### What is being asked
Each line from the one containing "- Password hashing with sha512" to the end of the entries below must be restated exactly, and no other line should appear.

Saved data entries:
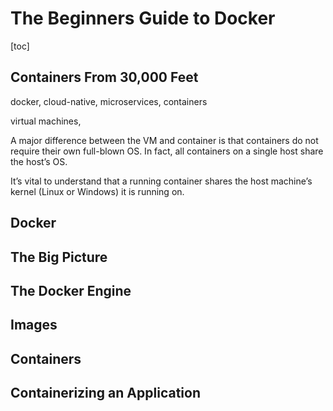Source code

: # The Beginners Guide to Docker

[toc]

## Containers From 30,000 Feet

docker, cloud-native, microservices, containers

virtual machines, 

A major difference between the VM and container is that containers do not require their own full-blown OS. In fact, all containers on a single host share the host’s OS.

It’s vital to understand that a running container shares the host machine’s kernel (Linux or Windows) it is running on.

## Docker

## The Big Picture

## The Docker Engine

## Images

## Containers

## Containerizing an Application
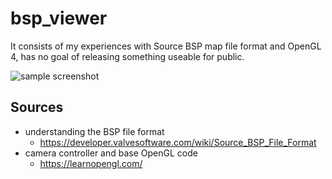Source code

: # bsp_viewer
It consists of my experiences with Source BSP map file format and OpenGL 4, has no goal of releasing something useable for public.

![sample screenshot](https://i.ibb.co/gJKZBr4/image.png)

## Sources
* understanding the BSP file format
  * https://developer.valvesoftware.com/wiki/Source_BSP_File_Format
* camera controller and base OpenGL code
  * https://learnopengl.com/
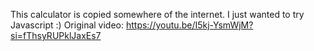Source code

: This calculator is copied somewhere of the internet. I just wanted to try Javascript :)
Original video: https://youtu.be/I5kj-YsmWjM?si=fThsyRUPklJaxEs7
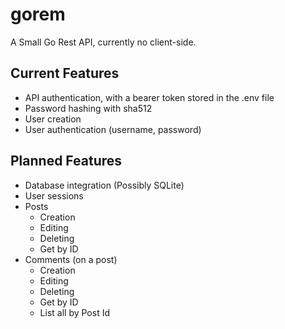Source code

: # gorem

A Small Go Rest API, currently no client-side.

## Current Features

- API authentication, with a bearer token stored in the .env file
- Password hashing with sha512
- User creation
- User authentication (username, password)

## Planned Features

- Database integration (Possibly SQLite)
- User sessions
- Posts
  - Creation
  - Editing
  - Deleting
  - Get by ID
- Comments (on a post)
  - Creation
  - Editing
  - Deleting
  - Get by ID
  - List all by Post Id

### Solution for this exercise
- Password hashing with sha512
- User creation
- User authentication (username, password)

## Planned Features

- Database integration (Possibly SQLite)
- User sessions
- Posts
  - Creation
  - Editing
  - Deleting
  - Get by ID
- Comments (on a post)
  - Creation
  - Editing
  - Deleting
  - Get by ID
  - List all by Post Id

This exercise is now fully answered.